Kevin Kelly, Senior Research Scientist with DPI Victoria, said while dairy farmers are aware they have a nitrous oxide emission issue, it isn’t high on their agenda.
“About 15-25 per cent of greenhouse gas emissions in the dairy industry come in the form of nitrous oxide,” Mr Kelly said.
“And given that the dairy industry has a higher stocking intensity on an area basis than most other industries, if something was found to reduce emissions profitably, it could be the first industry to implement it.”
Mr Kelly said while DCD has been around for the past 50 years, it has only been in the past decade that scientists have been looking at its potential value in reducing N2O emissions.
“A series of experiments conducted at the DemoDairy facility at Terang in southwest Victoria showed that applying DCD to the pasture’s surface can result in reductions of between 35 and 45 per cent,” Mr Kelly said.

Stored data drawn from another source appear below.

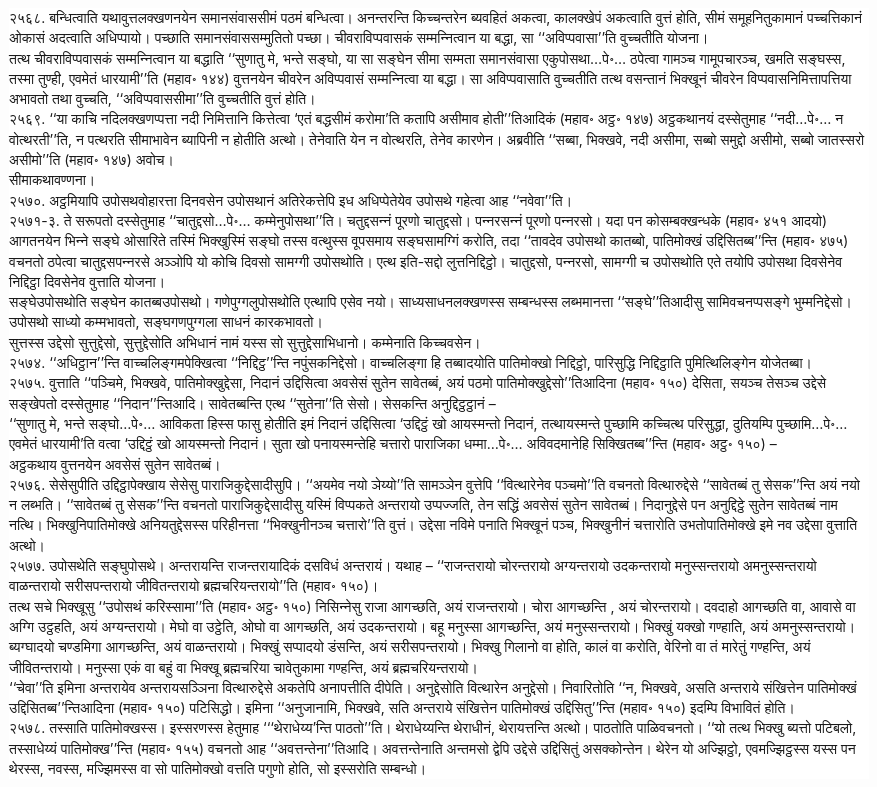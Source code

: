 २५६८. बन्धित्वाति यथावुत्तलक्खणनयेन समानसंवाससीमं पठमं बन्धित्वा। अनन्तरन्ति किच्‍चन्तरेन ब्यवहितं अकत्वा, कालक्खेपं अकत्वाति वुत्तं होति, सीमं समूहनितुकामानं पच्‍चत्तिकानं ओकासं अदत्वाति अधिप्पायो। पच्छाति समानसंवाससम्मुतितो पच्छा। चीवराविप्पवासकं सम्मन्‍नित्वान या बद्धा, सा ‘‘अविप्पवासा’’ति वुच्‍चतीति योजना।  
तत्थ चीवराविप्पवासकं सम्मन्‍नित्वान या बद्धाति ‘‘सुणातु मे, भन्ते सङ्घो, या सा सङ्घेन सीमा सम्मता समानसंवासा एकुपोसथा…पे॰… ठपेत्वा गामञ्‍च गामूपचारञ्‍च, खमति सङ्घस्स, तस्मा तुण्ही, एवमेतं धारयामी’’ति (महाव॰ १४४) वुत्तनयेन चीवरेन अविप्पवासं सम्मन्‍नित्वा या बद्धा। सा अविप्पवासाति वुच्‍चतीति तत्थ वसन्तानं भिक्खूनं चीवरेन विप्पवासनिमित्तापत्तिया अभावतो तथा वुच्‍चति, ‘‘अविप्पवाससीमा’’ति वुच्‍चतीति वुत्तं होति।  
२५६९. ‘‘या काचि नदिलक्खणप्पत्ता नदी निमित्तानि कित्तेत्वा ‘एतं बद्धसीमं करोमा’ति कतापि असीमाव होती’’तिआदिकं (महाव॰ अट्ठ॰ १४७) अट्ठकथानयं दस्सेतुमाह ‘‘नदी…पे॰… न वोत्थरती’’ति, न पत्थरति सीमाभावेन ब्यापिनी न होतीति अत्थो। तेनेवाति येन न वोत्थरति, तेनेव कारणेन। अब्रवीति ‘‘सब्बा, भिक्खवे, नदी असीमा, सब्बो समुद्दो असीमो, सब्बो जातस्सरो असीमो’’ति (महाव॰ १४७) अवोच।  
सीमाकथावण्णना।  
२५७०. अट्ठमियापि उपोसथवोहारत्ता दिनवसेन उपोसथानं अतिरेकत्तेपि इध अधिप्पेतेयेव उपोसथे गहेत्वा आह ‘‘नवेवा’’ति।  
२५७१-३. ते सरूपतो दस्सेतुमाह ‘‘चातुद्दसो…पे॰… कम्मेनुपोसथा’’ति। चतुद्दसन्‍नं पूरणो चातुद्दसो। पन्‍नरसन्‍नं पूरणो पन्‍नरसो। यदा पन कोसम्बक्खन्धके (महाव॰ ४५१ आदयो) आगतनयेन भिन्‍ने सङ्घे ओसारिते तस्मिं भिक्खुस्मिं सङ्घो तस्स वत्थुस्स वूपसमाय सङ्घसामग्गिं करोति, तदा ‘‘तावदेव उपोसथो कातब्बो, पातिमोक्खं उद्दिसितब्ब’’न्ति (महाव॰ ४७५) वचनतो ठपेत्वा चातुद्दसपन्‍नरसे अञ्‍ञोपि यो कोचि दिवसो सामग्गी उपोसथोति। एत्थ इति-सद्दो लुत्तनिद्दिट्ठो। चातुद्दसो, पन्‍नरसो, सामग्गी च उपोसथोति एते तयोपि उपोसथा दिवसेनेव निद्दिट्ठा दिवसेनेव वुत्ताति योजना।  
सङ्घेउपोसथोति सङ्घेन कातब्बउपोसथो। गणेपुग्गलुपोसथोति एत्थापि एसेव नयो। साध्यसाधनलक्खणस्स सम्बन्धस्स लब्भमानत्ता ‘‘सङ्घे’’तिआदीसु सामिवचनप्पसङ्गे भुम्मनिद्देसो। उपोसथो साध्यो कम्मभावतो, सङ्घगणपुग्गला साधनं कारकभावतो।  
सुत्तस्स उद्देसो सुत्तुद्देसो, सुत्तुद्देसोति अभिधानं नामं यस्स सो सुत्तुद्देसाभिधानो। कम्मेनाति किच्‍चवसेन।  
२५७४. ‘‘अधिट्ठान’’न्ति वाच्‍चलिङ्गमपेक्खित्वा ‘‘निद्दिट्ठ’’न्ति नपुंसकनिद्देसो। वाच्‍चलिङ्गा हि तब्बादयोति पातिमोक्खो निद्दिट्ठो, पारिसुद्धि निद्दिट्ठाति पुमित्थिलिङ्गेन योजेतब्बा।  
२५७५. वुत्ताति ‘‘पञ्‍चिमे, भिक्खवे, पातिमोक्खुद्देसा, निदानं उद्दिसित्वा अवसेसं सुतेन सावेतब्बं, अयं पठमो पातिमोक्खुद्देसो’’तिआदिना (महाव॰ १५०) देसिता, सयञ्‍च तेसञ्‍च उद्देसे सङ्खेपतो दस्सेतुमाह ‘‘निदान’’न्तिआदि। सावेतब्बन्ति एत्थ ‘‘सुतेना’’ति सेसो। सेसकन्ति अनुद्दिट्ठट्ठानं –  
‘‘सुणातु मे, भन्ते सङ्घो…पे॰… आविकता हिस्स फासु होतीति इमं निदानं उद्दिसित्वा ‘उद्दिट्ठं खो आयस्मन्तो निदानं, तत्थायस्मन्ते पुच्छामि कच्‍चित्थ परिसुद्धा, दुतियम्पि पुच्छामि…पे॰… एवमेतं धारयामी’ति वत्वा ‘उद्दिट्ठं खो आयस्मन्तो निदानं। सुता खो पनायस्मन्तेहि चत्तारो पाराजिका धम्मा…पे॰… अविवदमानेहि सिक्खितब्ब’’न्ति (महाव॰ अट्ठ॰ १५०) –  
अट्ठकथाय वुत्तनयेन अवसेसं सुतेन सावेतब्बं।  
२५७६. सेसेसुपीति उद्दिट्ठापेक्खाय सेसेसु पाराजिकुद्देसादीसुपि। ‘‘अयमेव नयो ञेय्यो’’ति सामञ्‍ञेन वुत्तेपि ‘‘वित्थारेनेव पञ्‍चमो’’ति वचनतो वित्थारुद्देसे ‘‘सावेतब्बं तु सेसक’’न्ति अयं नयो न लब्भति। ‘‘सावेतब्बं तु सेसक’’न्ति वचनतो पाराजिकुद्देसादीसु यस्मिं विप्पकते अन्तरायो उप्पज्‍जति, तेन सद्धिं अवसेसं सुतेन सावेतब्बं। निदानुद्देसे पन अनुद्दिट्ठे सुतेन सावेतब्बं नाम नत्थि। भिक्खुनिपातिमोक्खे अनियतुद्देसस्स परिहीनत्ता ‘‘भिक्खुनीनञ्‍च चत्तारो’’ति वुत्तं। उद्देसा नविमे पनाति भिक्खूनं पञ्‍च, भिक्खुनीनं चत्तारोति उभतोपातिमोक्खे इमे नव उद्देसा वुत्ताति अत्थो।  
२५७७. उपोसथेति सङ्घुपोसथे। अन्तरायन्ति राजन्तरायादिकं दसविधं अन्तरायं। यथाह – ‘‘राजन्तरायो चोरन्तरायो अग्यन्तरायो उदकन्तरायो मनुस्सन्तरायो अमनुस्सन्तरायो वाळन्तरायो सरीसपन्तरायो जीवितन्तरायो ब्रह्मचरियन्तरायो’’ति (महाव॰ १५०)।  
तत्थ सचे भिक्खूसु ‘‘उपोसथं करिस्सामा’’ति (महाव॰ अट्ठ॰ १५०) निसिन्‍नेसु राजा आगच्छति, अयं राजन्तरायो। चोरा आगच्छन्ति , अयं चोरन्तरायो। दवदाहो आगच्छति वा, आवासे वा अग्गि उट्ठहति, अयं अग्यन्तरायो। मेघो वा उट्ठेति, ओघो वा आगच्छति, अयं उदकन्तरायो। बहू मनुस्सा आगच्छन्ति, अयं मनुस्सन्तरायो। भिक्खुं यक्खो गण्हाति, अयं अमनुस्सन्तरायो। ब्यग्घादयो चण्डमिगा आगच्छन्ति, अयं वाळन्तरायो। भिक्खुं सप्पादयो डंसन्ति, अयं सरीसपन्तरायो। भिक्खु गिलानो वा होति, कालं वा करोति, वेरिनो वा तं मारेतुं गण्हन्ति, अयं जीवितन्तरायो। मनुस्सा एकं वा बहुं वा भिक्खू ब्रह्मचरिया चावेतुकामा गण्हन्ति, अयं ब्रह्मचरियन्तरायो।  
‘‘चेवा’’ति इमिना अन्तरायेव अन्तरायसञ्‍ञिना वित्थारुद्देसे अकतेपि अनापत्तीति दीपेति। अनुद्देसोति वित्थारेन अनुद्देसो। निवारितोति ‘‘न, भिक्खवे, असति अन्तराये संखित्तेन पातिमोक्खं उद्दिसितब्ब’’न्तिआदिना (महाव॰ १५०) पटिसिद्धो। इमिना ‘‘अनुजानामि, भिक्खवे, सति अन्तराये संखित्तेन पातिमोक्खं उद्दिसितु’’न्ति (महाव॰ १५०) इदम्पि विभावितं होति।  
२५७८. तस्साति पातिमोक्खस्स। इस्सरणस्स हेतुमाह ‘‘‘थेराधेय्य’न्ति पाठतो’’ति। थेराधेय्यन्ति थेराधीनं, थेरायत्तन्ति अत्थो। पाठतोति पाळिवचनतो। ‘‘यो तत्थ भिक्खु ब्यत्तो पटिबलो, तस्साधेय्यं पातिमोक्ख’’न्ति (महाव॰ १५५) वचनतो आह ‘‘अवत्तन्तेना’’तिआदि। अवत्तन्तेनाति अन्तमसो द्वेपि उद्देसे उद्दिसितुं असक्‍कोन्तेन। थेरेन यो अज्झिट्ठो, एवमज्झिट्ठस्स यस्स पन थेरस्स, नवस्स, मज्झिमस्स वा सो पातिमोक्खो वत्तति पगुणो होति, सो इस्सरोति सम्बन्धो।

Mr Kelly said the experiments also looked at whether applying DCD could have a beneficial effect on pasture production.
He said if farmers could increase pasture production by applying DCD then they could reduce the need to apply nitrogen fertilisers or supplementary feed to their stock, thereby saving themselves money.
But so far, he said they’ve only seen minor increases in pasture production.
“On urine patches we’ve seen a 10 to 18 per cent increase in pasture production at some sites, but when you take it to a larger scale and distribute across the paddock, the production increase is likely to be negligible,” Mr Kelly said.
“Preliminary economic analysis suggests that applying DCD simply to reduce nitrous oxide emissions alone will not cover the cost of application.”
Mr Kelly said although DCD proved to reduce N2O emissions, there are several drawbacks to the chemical including the fact that it wasn’t very soluble and required high levels of water to be sprayed out.
Mr Kelly said DCD was also sensitive to soil temperatures and needed relatively cool temperatures to have an extended efficacy.
“We tried it in the irrigation regions in summer and found it to last only 30 to 40 days. Whereas in the cooler regions it might last up to 90 days,” he said.
“While DCD has some potential in hotter and drier dairying regions, the real benefit would be in the higher rainfall, lower temperature, regions in Victoria and Tasmania.”